[[ Records for this task, beginning ]]

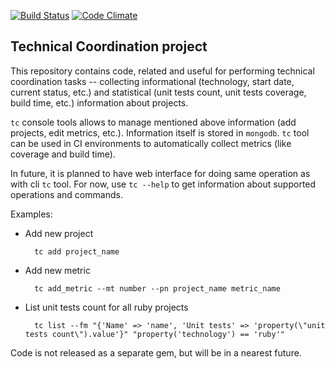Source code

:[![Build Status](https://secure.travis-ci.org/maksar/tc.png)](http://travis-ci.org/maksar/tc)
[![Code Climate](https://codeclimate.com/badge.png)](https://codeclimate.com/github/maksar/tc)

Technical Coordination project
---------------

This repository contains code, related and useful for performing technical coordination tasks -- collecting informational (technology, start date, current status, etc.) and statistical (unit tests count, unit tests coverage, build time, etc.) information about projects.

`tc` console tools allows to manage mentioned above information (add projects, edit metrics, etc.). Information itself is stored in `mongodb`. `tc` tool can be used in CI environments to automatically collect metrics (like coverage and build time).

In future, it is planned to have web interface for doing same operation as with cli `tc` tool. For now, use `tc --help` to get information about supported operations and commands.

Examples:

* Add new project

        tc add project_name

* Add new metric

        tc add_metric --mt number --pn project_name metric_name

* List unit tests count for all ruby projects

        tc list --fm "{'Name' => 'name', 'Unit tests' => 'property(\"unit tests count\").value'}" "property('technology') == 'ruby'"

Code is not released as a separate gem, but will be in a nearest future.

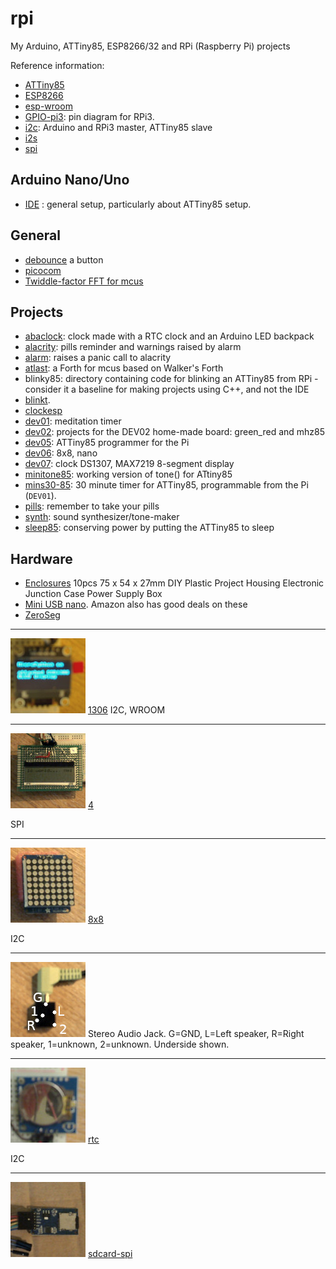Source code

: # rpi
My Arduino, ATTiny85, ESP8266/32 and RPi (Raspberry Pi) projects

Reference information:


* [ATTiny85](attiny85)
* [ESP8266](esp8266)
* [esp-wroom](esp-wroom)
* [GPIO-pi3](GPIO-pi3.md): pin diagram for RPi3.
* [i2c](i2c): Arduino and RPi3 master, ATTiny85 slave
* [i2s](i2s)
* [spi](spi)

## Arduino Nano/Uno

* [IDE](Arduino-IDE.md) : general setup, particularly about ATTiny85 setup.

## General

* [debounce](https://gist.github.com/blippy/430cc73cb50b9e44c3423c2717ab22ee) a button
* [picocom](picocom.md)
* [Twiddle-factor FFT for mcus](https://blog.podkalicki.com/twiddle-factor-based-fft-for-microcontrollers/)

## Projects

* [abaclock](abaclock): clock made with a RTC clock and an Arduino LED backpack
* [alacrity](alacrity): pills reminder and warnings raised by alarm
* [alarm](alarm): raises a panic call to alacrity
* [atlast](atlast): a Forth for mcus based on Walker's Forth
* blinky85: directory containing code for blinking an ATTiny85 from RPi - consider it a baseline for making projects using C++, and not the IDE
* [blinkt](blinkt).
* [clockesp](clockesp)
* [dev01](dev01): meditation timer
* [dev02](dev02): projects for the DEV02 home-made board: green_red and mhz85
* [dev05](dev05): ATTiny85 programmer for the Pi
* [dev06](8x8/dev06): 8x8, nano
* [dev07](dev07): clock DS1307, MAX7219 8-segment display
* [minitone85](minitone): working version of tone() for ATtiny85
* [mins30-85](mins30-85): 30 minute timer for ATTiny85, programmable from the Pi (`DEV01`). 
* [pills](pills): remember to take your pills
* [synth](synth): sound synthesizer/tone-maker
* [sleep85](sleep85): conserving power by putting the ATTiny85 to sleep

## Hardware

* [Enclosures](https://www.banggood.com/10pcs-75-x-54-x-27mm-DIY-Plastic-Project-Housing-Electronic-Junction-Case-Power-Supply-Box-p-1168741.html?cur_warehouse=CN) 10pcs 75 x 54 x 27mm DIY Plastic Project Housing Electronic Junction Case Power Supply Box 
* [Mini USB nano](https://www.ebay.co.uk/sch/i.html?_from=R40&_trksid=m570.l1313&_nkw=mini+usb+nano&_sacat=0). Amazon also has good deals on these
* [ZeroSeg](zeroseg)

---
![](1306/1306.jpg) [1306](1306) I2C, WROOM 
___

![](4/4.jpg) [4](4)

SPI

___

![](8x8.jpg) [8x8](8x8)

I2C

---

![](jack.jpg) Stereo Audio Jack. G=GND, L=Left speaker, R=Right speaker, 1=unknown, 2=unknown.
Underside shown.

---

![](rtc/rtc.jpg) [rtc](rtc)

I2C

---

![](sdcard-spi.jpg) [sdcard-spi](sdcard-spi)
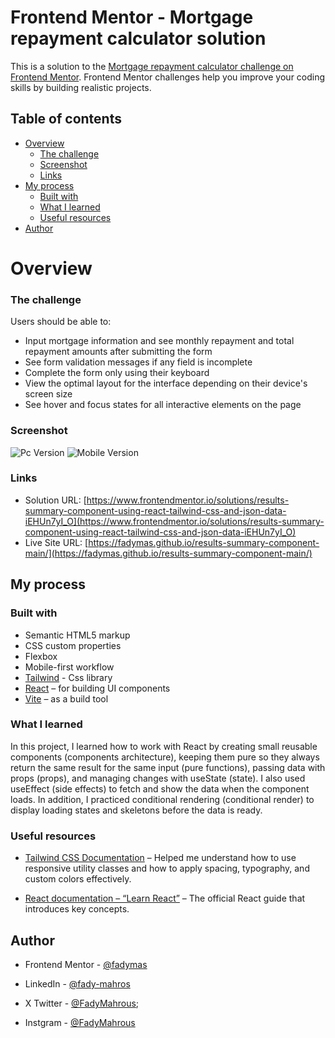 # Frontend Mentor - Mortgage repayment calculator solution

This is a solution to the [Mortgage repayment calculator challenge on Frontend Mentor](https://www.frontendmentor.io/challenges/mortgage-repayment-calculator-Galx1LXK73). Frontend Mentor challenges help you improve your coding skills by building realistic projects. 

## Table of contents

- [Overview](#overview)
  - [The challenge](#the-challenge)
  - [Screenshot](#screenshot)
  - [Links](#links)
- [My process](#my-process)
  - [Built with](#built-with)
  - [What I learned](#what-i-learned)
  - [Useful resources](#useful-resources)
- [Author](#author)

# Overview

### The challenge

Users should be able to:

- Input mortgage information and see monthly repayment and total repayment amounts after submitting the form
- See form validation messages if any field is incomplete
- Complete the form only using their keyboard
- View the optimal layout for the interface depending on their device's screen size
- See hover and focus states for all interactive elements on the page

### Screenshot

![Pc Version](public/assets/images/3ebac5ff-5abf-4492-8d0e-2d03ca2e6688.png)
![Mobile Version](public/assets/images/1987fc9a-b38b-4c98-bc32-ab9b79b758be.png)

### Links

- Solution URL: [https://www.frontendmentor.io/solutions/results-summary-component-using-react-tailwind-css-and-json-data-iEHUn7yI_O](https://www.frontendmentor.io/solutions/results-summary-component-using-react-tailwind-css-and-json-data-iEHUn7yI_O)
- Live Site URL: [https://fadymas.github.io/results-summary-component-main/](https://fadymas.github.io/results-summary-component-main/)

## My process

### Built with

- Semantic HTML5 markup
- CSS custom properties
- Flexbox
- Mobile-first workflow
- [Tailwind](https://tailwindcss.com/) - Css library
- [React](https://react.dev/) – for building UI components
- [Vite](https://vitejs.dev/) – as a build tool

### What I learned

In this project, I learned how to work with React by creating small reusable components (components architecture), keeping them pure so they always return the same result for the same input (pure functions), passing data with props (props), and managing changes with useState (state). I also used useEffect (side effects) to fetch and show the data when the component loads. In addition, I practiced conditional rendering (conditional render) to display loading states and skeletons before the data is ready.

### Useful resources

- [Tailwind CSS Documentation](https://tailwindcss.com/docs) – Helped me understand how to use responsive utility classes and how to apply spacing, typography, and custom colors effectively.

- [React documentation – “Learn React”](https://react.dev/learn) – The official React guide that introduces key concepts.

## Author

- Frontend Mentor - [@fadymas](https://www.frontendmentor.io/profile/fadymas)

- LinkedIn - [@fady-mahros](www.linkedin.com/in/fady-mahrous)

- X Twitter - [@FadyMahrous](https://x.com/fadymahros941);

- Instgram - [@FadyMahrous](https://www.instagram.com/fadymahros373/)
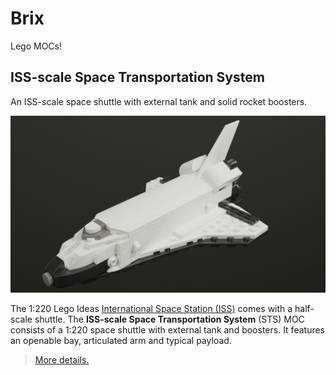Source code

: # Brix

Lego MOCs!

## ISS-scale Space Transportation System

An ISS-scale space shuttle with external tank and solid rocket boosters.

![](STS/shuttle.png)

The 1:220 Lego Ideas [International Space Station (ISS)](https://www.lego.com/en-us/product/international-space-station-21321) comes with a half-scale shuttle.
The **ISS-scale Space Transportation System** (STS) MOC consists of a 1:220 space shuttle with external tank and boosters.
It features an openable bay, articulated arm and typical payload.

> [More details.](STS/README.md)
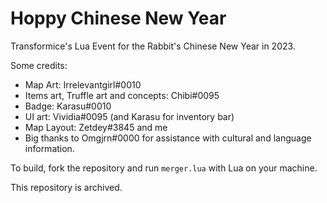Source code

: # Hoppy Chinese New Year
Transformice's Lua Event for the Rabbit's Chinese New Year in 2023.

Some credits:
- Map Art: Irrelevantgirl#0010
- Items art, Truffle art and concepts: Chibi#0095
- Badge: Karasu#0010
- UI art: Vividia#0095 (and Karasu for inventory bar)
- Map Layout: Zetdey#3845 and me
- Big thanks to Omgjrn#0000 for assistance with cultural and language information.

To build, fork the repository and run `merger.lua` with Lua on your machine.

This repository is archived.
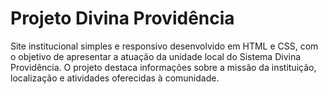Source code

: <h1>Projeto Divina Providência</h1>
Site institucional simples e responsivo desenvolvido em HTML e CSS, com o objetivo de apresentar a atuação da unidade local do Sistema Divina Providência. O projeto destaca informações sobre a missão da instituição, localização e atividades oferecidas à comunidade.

[[ Records for this task, end ]]

Omitting all images, retype each line of the records precisely.

▸ Response to the exercise
Source code

:[![Build Status](https://secure.travis-ci.org/maksar/tc.png)](http://travis-ci.org/maksar/tc)
[![Code Climate](https://codeclimate.com/badge.png)](https://codeclimate.com/github/maksar/tc)

Technical Coordination project
---------------

This repository contains code, related and useful for performing technical coordination tasks -- collecting informational (technology, start date, current status, etc.) and statistical (unit tests count, unit tests coverage, build time, etc.) information about projects.

`tc` console tools allows to manage mentioned above information (add projects, edit metrics, etc.). Information itself is stored in `mongodb`. `tc` tool can be used in CI environments to automatically collect metrics (like coverage and build time).

In future, it is planned to have web interface for doing same operation as with cli `tc` tool. For now, use `tc --help` to get information about supported operations and commands.

Examples:

* Add new project

        tc add project_name

* Add new metric

        tc add_metric --mt number --pn project_name metric_name

* List unit tests count for all ruby projects

        tc list --fm "{'Name' => 'name', 'Unit tests' => 'property(\"unit tests count\").value'}" "property('technology') == 'ruby'"

Code is not released as a separate gem, but will be in a nearest future.

Source code

: # rpi
My Arduino, ATTiny85, ESP8266/32 and RPi (Raspberry Pi) projects

Reference information:


* [ATTiny85](attiny85)
* [ESP8266](esp8266)
* [esp-wroom](esp-wroom)
* [GPIO-pi3](GPIO-pi3.md): pin diagram for RPi3.
* [i2c](i2c): Arduino and RPi3 master, ATTiny85 slave
* [i2s](i2s)
* [spi](spi)

## Arduino Nano/Uno

* [IDE](Arduino-IDE.md) : general setup, particularly about ATTiny85 setup.

## General

* [debounce](https://gist.github.com/blippy/430cc73cb50b9e44c3423c2717ab22ee) a button
* [picocom](picocom.md)
* [Twiddle-factor FFT for mcus](https://blog.podkalicki.com/twiddle-factor-based-fft-for-microcontrollers/)

## Projects

* [abaclock](abaclock): clock made with a RTC clock and an Arduino LED backpack
* [alacrity](alacrity): pills reminder and warnings raised by alarm
* [alarm](alarm): raises a panic call to alacrity
* [atlast](atlast): a Forth for mcus based on Walker's Forth
* blinky85: directory containing code for blinking an ATTiny85 from RPi - consider it a baseline for making projects using C++, and not the IDE
* [blinkt](blinkt).
* [clockesp](clockesp)
* [dev01](dev01): meditation timer
* [dev02](dev02): projects for the DEV02 home-made board: green_red and mhz85
* [dev05](dev05): ATTiny85 programmer for the Pi
* [dev06](8x8/dev06): 8x8, nano
* [dev07](dev07): clock DS1307, MAX7219 8-segment display
* [minitone85](minitone): working version of tone() for ATtiny85
* [mins30-85](mins30-85): 30 minute timer for ATTiny85, programmable from the Pi (`DEV01`). 
* [pills](pills): remember to take your pills
* [synth](synth): sound synthesizer/tone-maker
* [sleep85](sleep85): conserving power by putting the ATTiny85 to sleep

## Hardware

* [Enclosures](https://www.banggood.com/10pcs-75-x-54-x-27mm-DIY-Plastic-Project-Housing-Electronic-Junction-Case-Power-Supply-Box-p-1168741.html?cur_warehouse=CN) 10pcs 75 x 54 x 27mm DIY Plastic Project Housing Electronic Junction Case Power Supply Box 
* [Mini USB nano](https://www.ebay.co.uk/sch/i.html?_from=R40&_trksid=m570.l1313&_nkw=mini+usb+nano&_sacat=0). Amazon also has good deals on these
* [ZeroSeg](zeroseg)

---
![](1306/1306.jpg) [1306](1306) I2C, WROOM 
___

![](4/4.jpg) [4](4)

SPI

___

![](8x8.jpg) [8x8](8x8)

I2C

---

![](jack.jpg) Stereo Audio Jack. G=GND, L=Left speaker, R=Right speaker, 1=unknown, 2=unknown.
Underside shown.

---

![](rtc/rtc.jpg) [rtc](rtc)

I2C

---

![](sdcard-spi.jpg) [sdcard-spi](sdcard-spi)
 # Frontend Mentor - Mortgage repayment calculator solution

This is a solution to the [Mortgage repayment calculator challenge on Frontend Mentor](https://www.frontendmentor.io/challenges/mortgage-repayment-calculator-Galx1LXK73). Frontend Mentor challenges help you improve your coding skills by building realistic projects. 

## Table of contents

- [Overview](#overview)
  - [The challenge](#the-challenge)
  - [Screenshot](#screenshot)
  - [Links](#links)
- [My process](#my-process)
  - [Built with](#built-with)
  - [What I learned](#what-i-learned)
  - [Useful resources](#useful-resources)
- [Author](#author)

# Overview

### The challenge

Users should be able to:

- Input mortgage information and see monthly repayment and total repayment amounts after submitting the form
- See form validation messages if any field is incomplete
- Complete the form only using their keyboard
- View the optimal layout for the interface depending on their device's screen size
- See hover and focus states for all interactive elements on the page

### Screenshot

![Pc Version](public/assets/images/3ebac5ff-5abf-4492-8d0e-2d03ca2e6688.png)
![Mobile Version](public/assets/images/1987fc9a-b38b-4c98-bc32-ab9b79b758be.png)

### Links

- Solution URL: [https://www.frontendmentor.io/solutions/results-summary-component-using-react-tailwind-css-and-json-data-iEHUn7yI_O](https://www.frontendmentor.io/solutions/results-summary-component-using-react-tailwind-css-and-json-data-iEHUn7yI_O)
- Live Site URL: [https://fadymas.github.io/results-summary-component-main/](https://fadymas.github.io/results-summary-component-main/)

## My process

### Built with

- Semantic HTML5 markup
- CSS custom properties
- Flexbox
- Mobile-first workflow
- [Tailwind](https://tailwindcss.com/) - Css library
- [React](https://react.dev/) – for building UI components
- [Vite](https://vitejs.dev/) – as a build tool

### What I learned

In this project, I learned how to work with React by creating small reusable components (components architecture), keeping them pure so they always return the same result for the same input (pure functions), passing data with props (props), and managing changes with useState (state). I also used useEffect (side effects) to fetch and show the data when the component loads. In addition, I practiced conditional rendering (conditional render) to display loading states and skeletons before the data is ready.

### Useful resources

- [Tailwind CSS Documentation](https://tailwindcss.com/docs) – Helped me understand how to use responsive utility classes and how to apply spacing, typography, and custom colors effectively.

- [React documentation – “Learn React”](https://react.dev/learn) – The official React guide that introduces key concepts.

## Author

- Frontend Mentor - [@fadymas](https://www.frontendmentor.io/profile/fadymas)

- LinkedIn - [@fady-mahros](www.linkedin.com/in/fady-mahrous)

- X Twitter - [@FadyMahrous](https://x.com/fadymahros941);

- Instgram - [@FadyMahrous](https://www.instagram.com/fadymahros373/)
Source code

: # Brix

Lego MOCs!

## ISS-scale Space Transportation System

An ISS-scale space shuttle with external tank and solid rocket boosters.

![](STS/shuttle.png)

The 1:220 Lego Ideas [International Space Station (ISS)](https://www.lego.com/en-us/product/international-space-station-21321) comes with a half-scale shuttle.
The **ISS-scale Space Transportation System** (STS) MOC consists of a 1:220 space shuttle with external tank and boosters.
It features an openable bay, articulated arm and typical payload.

> [More details.](STS/README.md)
Source code

: # Hoppy Chinese New Year
Transformice's Lua Event for the Rabbit's Chinese New Year in 2023.

Some credits:
- Map Art: Irrelevantgirl#0010
- Items art, Truffle art and concepts: Chibi#0095
- Badge: Karasu#0010
- UI art: Vividia#0095 (and Karasu for inventory bar)
- Map Layout: Zetdey#3845 and me
- Big thanks to Omgjrn#0000 for assistance with cultural and language information.

To build, fork the repository and run `merger.lua` with Lua on your machine.

This repository is archived.
Source code

: <h1>Projeto Divina Providência</h1>
Site institucional simples e responsivo desenvolvido em HTML e CSS, com o objetivo de apresentar a atuação da unidade local do Sistema Divina Providência. O projeto destaca informações sobre a missão da instituição, localização e atividades oferecidas à comunidade.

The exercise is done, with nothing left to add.